There may be times when you will need to start from scratch because there is a specific prompt or the circumstance renders the general statement irrelvant, but you will usually have at least some part of the general statement that you can use as a starting point. This will typically be the case when the person or organization requesting the personal statement is looking for specific information that would not be included in a resume that is necessary for the applicant.
Examples of information they would try to find through providing a specific prompt would be:
- How you respond to challenges
- Your philosophy on a topic and whether or not it aligns with their own
- Intentions and long-term perspective
- Signals that indicate how well you would mesh with an existing team
When you face a specific personal statement prompt, be sure to look at each part of the question and consider:
- What does the reviewer expect to learn from my answer?

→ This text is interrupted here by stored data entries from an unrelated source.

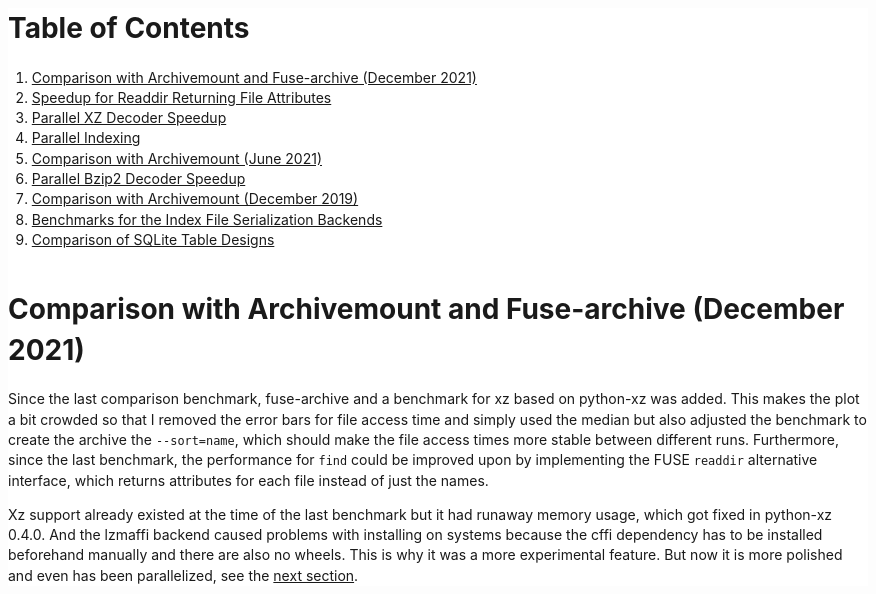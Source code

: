 # Table of Contents

1. [Comparison with Archivemount and Fuse-archive (December 2021)](#comparison-with-archivemount-and-fuse-archive-december-2021)
1. [Speedup for Readdir Returning File Attributes](#speedup-for-readdir-returning-file-attributes)
1. [Parallel XZ Decoder Speedup](#parallel-xz-decoder-speedup)
1. [Parallel Indexing](#parallel-indexing)
1. [Comparison with Archivemount (June 2021)](#comparison-with-archivemount-june-2021)
1. [Parallel Bzip2 Decoder Speedup](#parallel-bzip2-decoder-speedup)
1. [Comparison with Archivemount (December 2019)](#comparison-with-archivemount-december-2019)
1. [Benchmarks for the Index File Serialization Backends](#benchmarks-for-the-index-file-serialization-backends)
1. [Comparison of SQLite Table Designs](#comparison-of-sqlite-table-designs)


# Comparison with Archivemount and Fuse-archive (December 2021)

Since the last comparison benchmark, fuse-archive and a benchmark for xz based on python-xz was added.
This makes the plot a bit crowded so that I removed the error bars for file access time and simply used the median but also adjusted the benchmark to create the archive the `--sort=name`, which should make the file access times more stable between different runs.
Furthermore, since the last benchmark, the performance for `find` could be improved upon by implementing the FUSE `readdir` alternative interface, which returns attributes for each file instead of just the names.

Xz support already existed at the time of the last benchmark but it had runaway memory usage, which got fixed in python-xz 0.4.0.
And the lzmaffi backend caused problems with installing on systems because the cffi dependency has to be installed beforehand manually and there are also no wheels.
This is why it was a more experimental feature.
But now it is more polished and even has been parallelized, see the [next section](#parallel-xz-decoder-speedup).
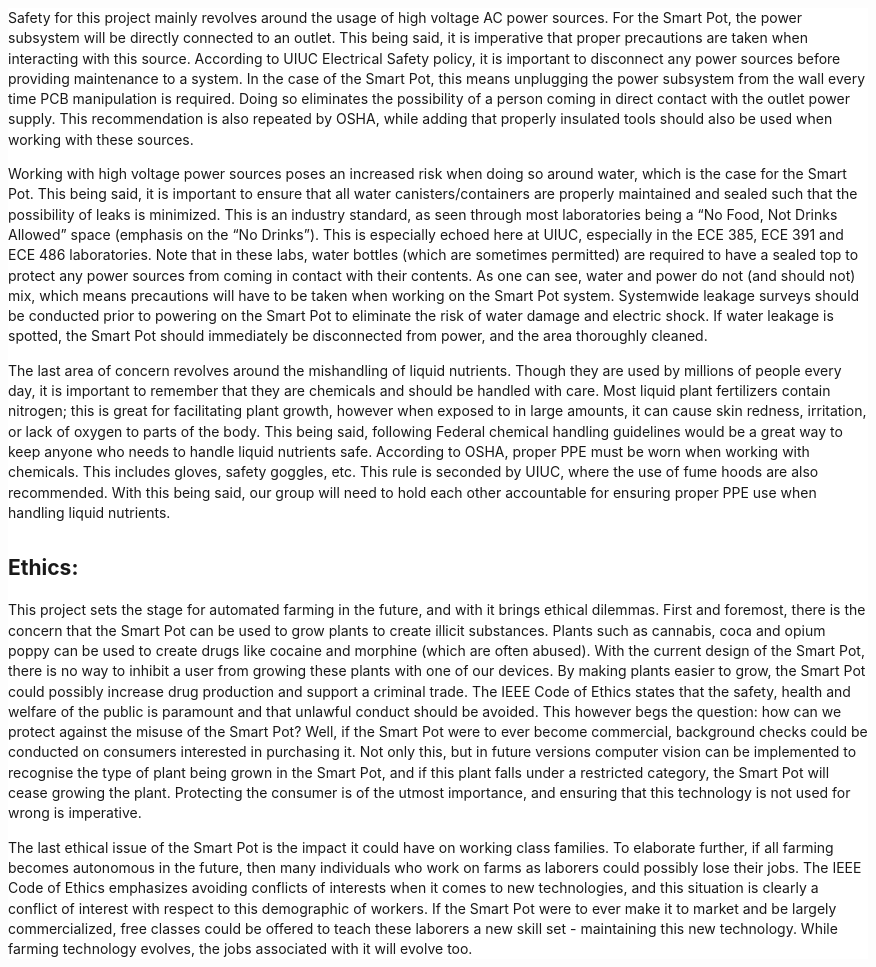 Safety for this project mainly revolves around the usage of high voltage AC power sources. For the Smart Pot, the power subsystem will be directly connected to an outlet. This being said, it is imperative that proper precautions are taken when interacting with this source. According to UIUC Electrical Safety policy, it is important to disconnect any power sources before providing maintenance to a system. In the case of the Smart Pot, this means unplugging the power subsystem from the wall every time PCB manipulation is required. Doing so eliminates the possibility of a person coming in direct contact with the outlet power supply. This recommendation is also repeated by OSHA, while adding that properly insulated tools should also be used when working with these sources. <br/>

Working with high voltage power sources poses an increased risk when doing so around water, which is the case for the Smart Pot. This being said, it is important to ensure that all water canisters/containers are properly maintained and sealed such that the possibility of leaks is minimized. This is an industry standard, as seen through most laboratories being a “No Food, Not Drinks Allowed” space (emphasis on the “No Drinks”). This is especially echoed here at UIUC, especially in the ECE 385, ECE 391 and ECE 486 laboratories. Note that in these labs, water bottles (which are sometimes permitted) are required to have a sealed top to protect any power sources from coming in contact with their contents. As one can see, water and power do not (and should not) mix, which means precautions will have to be taken when working on the Smart Pot system. Systemwide leakage surveys should be conducted prior to powering on the Smart Pot to eliminate the risk of water damage and electric shock. If water leakage is spotted, the Smart Pot should immediately be disconnected from power, and the area thoroughly cleaned. <br/>

The last area of concern revolves around the mishandling of liquid nutrients. Though they are used by millions of people every day, it is important to remember that they are chemicals and should be handled with care. Most liquid plant fertilizers contain nitrogen; this is great for facilitating plant growth, however when exposed to in large amounts, it can cause skin redness, irritation, or lack of oxygen to parts of the body. This being said, following Federal chemical handling guidelines would be a great way to keep anyone who needs to handle liquid nutrients safe. According to OSHA, proper PPE must be worn when working with chemicals. This includes gloves, safety goggles, etc. This rule is seconded by UIUC, where the use of fume hoods are also recommended. With this being said, our group will need to hold each other accountable for ensuring proper PPE use when handling liquid nutrients. <br/>

## Ethics: 
This project sets the stage for automated farming in the future, and with it brings ethical dilemmas. First and foremost, there is the concern that the Smart Pot can be used to grow plants to create illicit substances. Plants such as cannabis, coca and opium poppy can be used to create drugs like cocaine and morphine (which are often abused). With the current design of the Smart Pot, there is no way to inhibit a user from growing these plants with one of our devices. By making plants easier to grow, the Smart Pot could possibly increase drug production and support a criminal trade. The IEEE Code of Ethics states that the safety, health and welfare of the public is paramount and that unlawful conduct should be avoided. This however begs the question: how can we protect against the misuse of the Smart Pot? Well, if the Smart Pot were to ever become commercial, background checks could be conducted on consumers interested in purchasing it. Not only this, but in future versions computer vision can be implemented to recognise the type of plant being grown in the Smart Pot, and if this plant falls under a restricted category, the Smart Pot will cease growing the plant. Protecting the consumer is of the utmost importance, and ensuring that this technology is not used for wrong is imperative. <br/>

The last ethical issue of the Smart Pot is the impact it could have on working class families. To elaborate further, if all farming becomes autonomous in the future, then many individuals who work on farms as laborers could possibly lose their jobs. The IEEE Code of Ethics emphasizes avoiding conflicts of interests when it comes to new technologies, and this situation is clearly a conflict of interest with respect to this demographic of workers. If the Smart Pot were to ever make it to market and be largely commercialized, free classes could be offered to teach these laborers a new skill set - maintaining this new technology. While farming technology evolves, the jobs associated with it will evolve too. <br/>
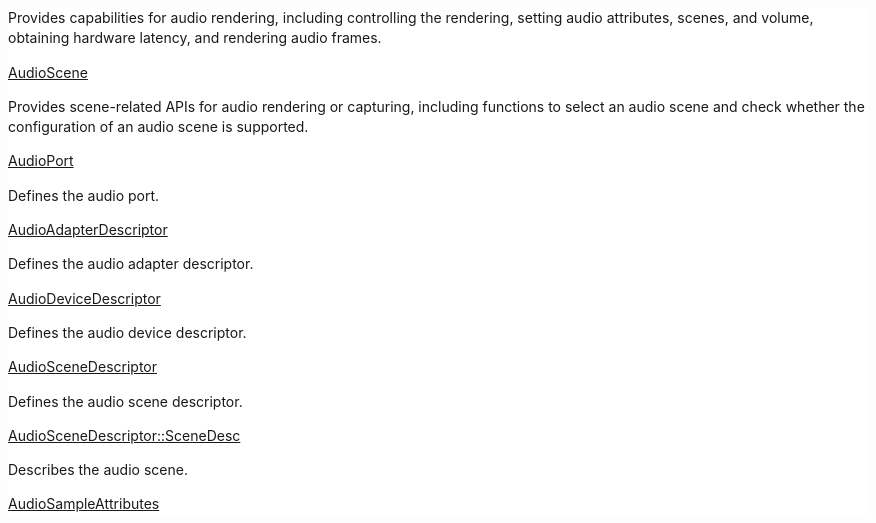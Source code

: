 <td class="cellrowborder" valign="top" width="50%" headers="mcps1.1.3.1.2 "><p id="p1109336680165623"><a name="p1109336680165623"></a><a name="p1109336680165623"></a>Provides capabilities for audio rendering, including controlling the rendering, setting audio attributes, scenes, and volume, obtaining hardware latency, and rendering audio frames. </p>
</td>
</tr>
<tr id="row950752826165623"><td class="cellrowborder" valign="top" width="50%" headers="mcps1.1.3.1.1 "><p id="p809449475165623"><a name="p809449475165623"></a><a name="p809449475165623"></a><a href="audioscene.md">AudioScene</a></p>
</td>
<td class="cellrowborder" valign="top" width="50%" headers="mcps1.1.3.1.2 "><p id="p1734934175165623"><a name="p1734934175165623"></a><a name="p1734934175165623"></a>Provides scene-related APIs for audio rendering or capturing, including functions to select an audio scene and check whether the configuration of an audio scene is supported. </p>
</td>
</tr>
<tr id="row1096212107165623"><td class="cellrowborder" valign="top" width="50%" headers="mcps1.1.3.1.1 "><p id="p1053343373165623"><a name="p1053343373165623"></a><a name="p1053343373165623"></a><a href="audioport.md">AudioPort</a></p>
</td>
<td class="cellrowborder" valign="top" width="50%" headers="mcps1.1.3.1.2 "><p id="p474106265165623"><a name="p474106265165623"></a><a name="p474106265165623"></a>Defines the audio port. </p>
</td>
</tr>
<tr id="row1111947989165623"><td class="cellrowborder" valign="top" width="50%" headers="mcps1.1.3.1.1 "><p id="p116408070165623"><a name="p116408070165623"></a><a name="p116408070165623"></a><a href="audioadapterdescriptor.md">AudioAdapterDescriptor</a></p>
</td>
<td class="cellrowborder" valign="top" width="50%" headers="mcps1.1.3.1.2 "><p id="p1441122639165623"><a name="p1441122639165623"></a><a name="p1441122639165623"></a>Defines the audio adapter descriptor. </p>
</td>
</tr>
<tr id="row249924241165623"><td class="cellrowborder" valign="top" width="50%" headers="mcps1.1.3.1.1 "><p id="p1904198241165623"><a name="p1904198241165623"></a><a name="p1904198241165623"></a><a href="audiodevicedescriptor.md">AudioDeviceDescriptor</a></p>
</td>
<td class="cellrowborder" valign="top" width="50%" headers="mcps1.1.3.1.2 "><p id="p1583519048165623"><a name="p1583519048165623"></a><a name="p1583519048165623"></a>Defines the audio device descriptor. </p>
</td>
</tr>
<tr id="row1635095973165623"><td class="cellrowborder" valign="top" width="50%" headers="mcps1.1.3.1.1 "><p id="p1935699400165623"><a name="p1935699400165623"></a><a name="p1935699400165623"></a><a href="audioscenedescriptor.md">AudioSceneDescriptor</a></p>
</td>
<td class="cellrowborder" valign="top" width="50%" headers="mcps1.1.3.1.2 "><p id="p1437470721165623"><a name="p1437470721165623"></a><a name="p1437470721165623"></a>Defines the audio scene descriptor. </p>
</td>
</tr>
<tr id="row867691687165623"><td class="cellrowborder" valign="top" width="50%" headers="mcps1.1.3.1.1 "><p id="p854778670165623"><a name="p854778670165623"></a><a name="p854778670165623"></a><a href="audioscenedescriptor-scenedesc.md">AudioSceneDescriptor::SceneDesc</a></p>
</td>
<td class="cellrowborder" valign="top" width="50%" headers="mcps1.1.3.1.2 "><p id="p2007929769165623"><a name="p2007929769165623"></a><a name="p2007929769165623"></a>Describes the audio scene. </p>
</td>
</tr>
<tr id="row196659138165623"><td class="cellrowborder" valign="top" width="50%" headers="mcps1.1.3.1.1 "><p id="p1572302446165623"><a name="p1572302446165623"></a><a name="p1572302446165623"></a><a href="audiosampleattributes.md">AudioSampleAttributes</a></p>
</td>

- How would my answer separate me in a positive way from other applicants?
- How to I show myself in the best light in this question?
- What information is not included in my personal data and resume that they already have access to?

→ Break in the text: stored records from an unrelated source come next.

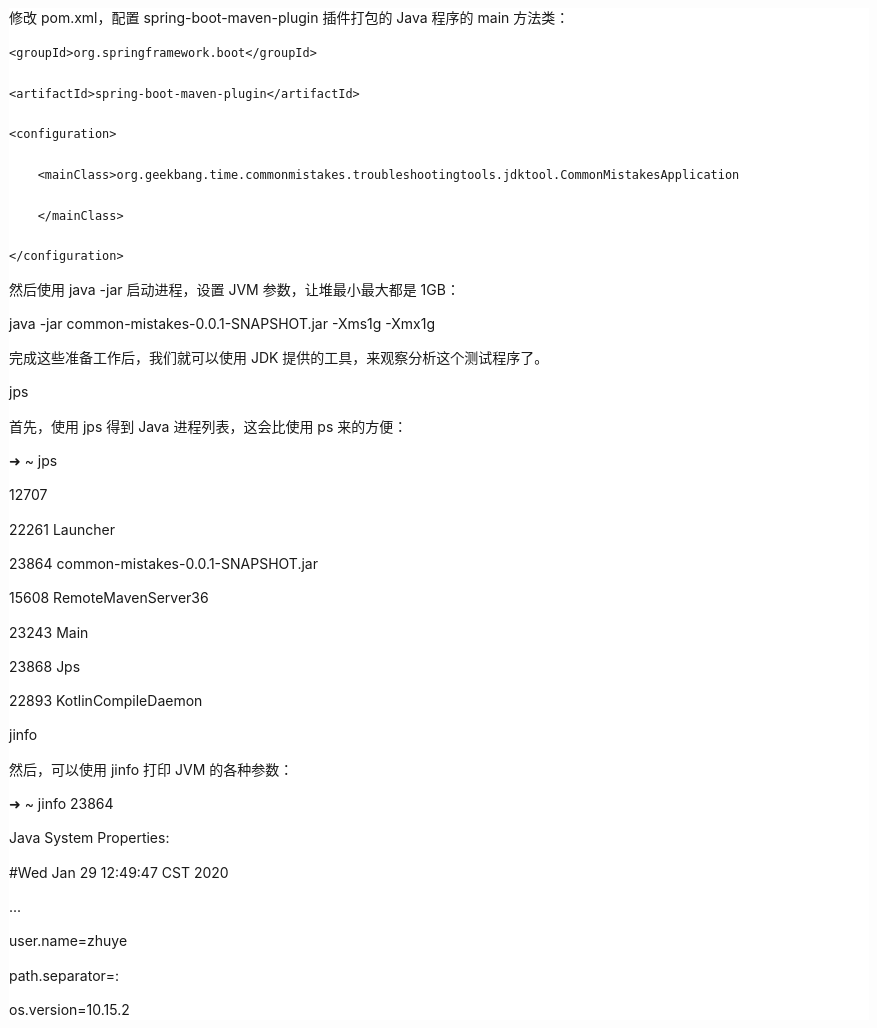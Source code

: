 
修改 pom.xml，配置 spring-boot-maven-plugin 插件打包的 Java 程序的 main 方法类：

<plugin>

    <groupId>org.springframework.boot</groupId>

    <artifactId>spring-boot-maven-plugin</artifactId>

    <configuration>

        <mainClass>org.geekbang.time.commonmistakes.troubleshootingtools.jdktool.CommonMistakesApplication

        </mainClass>

    </configuration>

</plugin>



然后使用 java -jar 启动进程，设置 JVM 参数，让堆最小最大都是 1GB：

java -jar common-mistakes-0.0.1-SNAPSHOT.jar -Xms1g -Xmx1g



完成这些准备工作后，我们就可以使用 JDK 提供的工具，来观察分析这个测试程序了。

jps

首先，使用 jps 得到 Java 进程列表，这会比使用 ps 来的方便：

➜  ~ jps

12707

22261 Launcher

23864 common-mistakes-0.0.1-SNAPSHOT.jar

15608 RemoteMavenServer36

23243 Main

23868 Jps

22893 KotlinCompileDaemon



jinfo

然后，可以使用 jinfo 打印 JVM 的各种参数：

➜  ~ jinfo 23864

Java System Properties:

#Wed Jan 29 12:49:47 CST 2020

...

user.name=zhuye

path.separator=\:

os.version=10.15.2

Before you begin writing, break down the prompt into the individual pieces. Make sure that you fully understand what it is asking and that you include answers to every part of it. Once you have the prompt broken down into pieces, begin your brainstorm. Your brainstorm should give you a chance to write down all ideas you have about each section. At this stage, nothing is good or bad. The only purpose of the brainstorm is to get all of the ideas out of your head and onto paper. Then you can begin to look for patterns and evaluate the strength of the different points. You may want to mark the ideas you like so that they stand out. Then, review your general personal statement and identify any parts of it that would be useful in responding to this particular prompt.
Once you know what the reviewer wants to know and have brainstormed your ideas of your response, you need to consider how to develop those ideas further. To do this, consider the points in your brainstorm in terms of your motivation, your qualifications, and the expectations of the reviewer. Choose a limited number of items from your brainstorm to include. Because a personal statement is so brief, you want to thoughtfully construct your ideas.
As you develop your ideas, you may find yourself writing much more than you can actually include in your final product. This is ok during the drafting stage. You want to fully build a mental image for your reader, but you also want to discard the irrelevant points later. After you have drafted your ideas, think about these questions to eliminate the extra thoughts.
- Does the reader need to know this?
- Is anything here sufficiently included in the materials I have already submitted?
- How does this sentence add to the reader's understanding of me?
- Is the information memorable and unique?
- Do I fully answer the question?
The most important thing to remember as you finalize your personal statement is that it should feel very clear and direct. It should be obvious to the reader why you included specific details. Every idea needs to point back to the prompt. The response should show unity in the tone and content. You do not have room for any stray ideas in this short of a writing task. After you think you have answered the question as completely as you can, give yourself time to look over it again for cohesion and/or ask for someone to review it for you.